== Exercise brief ==
Output only the line that contains "LINK kerr-circular.obj testtm.obj" and the lines after it, all verbatim, through the last one below.

== Extracted material ==
-- Opening Marker --

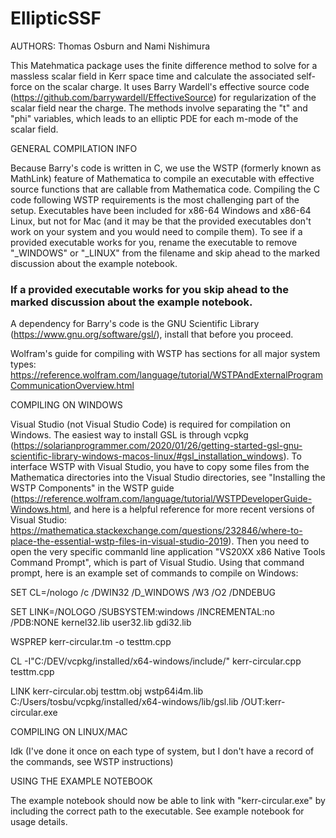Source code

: # EllipticSSF

AUTHORS: Thomas Osburn and Nami Nishimura 

This Matehmatica package uses the finite difference method to solve for a massless scalar field in Kerr space time and calculate the associated self-force on the scalar charge. It uses Barry Wardell's effective source code (https://github.com/barrywardell/EffectiveSource) for regularization of the scalar field near the charge. The methods involve separating the "t" and "phi" variables, which leads to an elliptic PDE for each m-mode of the scalar field.


GENERAL COMPILATION INFO

Because Barry's code is written in C, we use the WSTP (formerly known as MathLink) feature of Mathematica to compile an executable with effective source functions that are callable from Mathematica code. Compiling the C code following WSTP requirements is the most challenging part of the setup. Executables have been included for x86-64 Windows and x86-64 Linux, but not for Mac (and it may be that the provided executables don't work on your system and you would need to compile them). To see if a provided executable works for you, rename the executable to remove "_WINDOWS" or "_LINUX" from the filename and skip ahead to the marked discussion about the example notebook.

### If a provided executable works for you skip ahead to the marked discussion about the example notebook.

A dependency for Barry's code is the GNU Scientific Library (https://www.gnu.org/software/gsl/), install that before you proceed.

Wolfram's guide for compiling with WSTP has sections for all major system types: https://reference.wolfram.com/language/tutorial/WSTPAndExternalProgramCommunicationOverview.html


COMPILING ON WINDOWS

Visual Studio (not Visual Studio Code) is required for compilation on Windows. The easiest way to install GSL is through vcpkg (https://solarianprogrammer.com/2020/01/26/getting-started-gsl-gnu-scientific-library-windows-macos-linux/#gsl_installation_windows). To interface WSTP with Visual Studio, you have to copy some files from the Mathematica directories into the Visual Studio directories, see "Installing the WSTP Components" in the WSTP guide (https://reference.wolfram.com/language/tutorial/WSTPDeveloperGuide-Windows.html, and here is a helpful reference for more recent versions of Visual Studio: https://mathematica.stackexchange.com/questions/232846/where-to-place-the-essential-wstp-files-in-visual-studio-2019). Then you need to open the very specific commanld line application "VS20XX x86 Native Tools Command Prompt", which is part of Visual Studio. Using that command prompt, here is an example set of commands to compile on Windows:

SET CL=/nologo /c /DWIN32 /D_WINDOWS /W3 /O2 /DNDEBUG

SET LINK=/NOLOGO /SUBSYSTEM:windows /INCREMENTAL:no /PDB:NONE kernel32.lib user32.lib gdi32.lib

WSPREP kerr-circular.tm -o testtm.cpp

CL -I"C:/DEV/vcpkg/installed/x64-windows/include/" kerr-circular.cpp testtm.cpp

LINK kerr-circular.obj testtm.obj wstp64i4m.lib C:/Users/tosbu/vcpkg/installed/x64-windows/lib/gsl.lib /OUT:kerr-circular.exe


COMPILING ON LINUX/MAC

Idk (I've done it once on each type of system, but I don't have a record of the commands, see WSTP instructions)


USING THE EXAMPLE NOTEBOOK

The example notebook should now be able to link with "kerr-circular.exe" by including the correct path to the executable. See example notebook for usage details.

-- Closing Marker --

== Reply ==
LINK kerr-circular.obj testtm.obj wstp64i4m.lib C:/Users/tosbu/vcpkg/installed/x64-windows/lib/gsl.lib /OUT:kerr-circular.exe


COMPILING ON LINUX/MAC

Idk (I've done it once on each type of system, but I don't have a record of the commands, see WSTP instructions)


USING THE EXAMPLE NOTEBOOK

The example notebook should now be able to link with "kerr-circular.exe" by including the correct path to the executable. See example notebook for usage details.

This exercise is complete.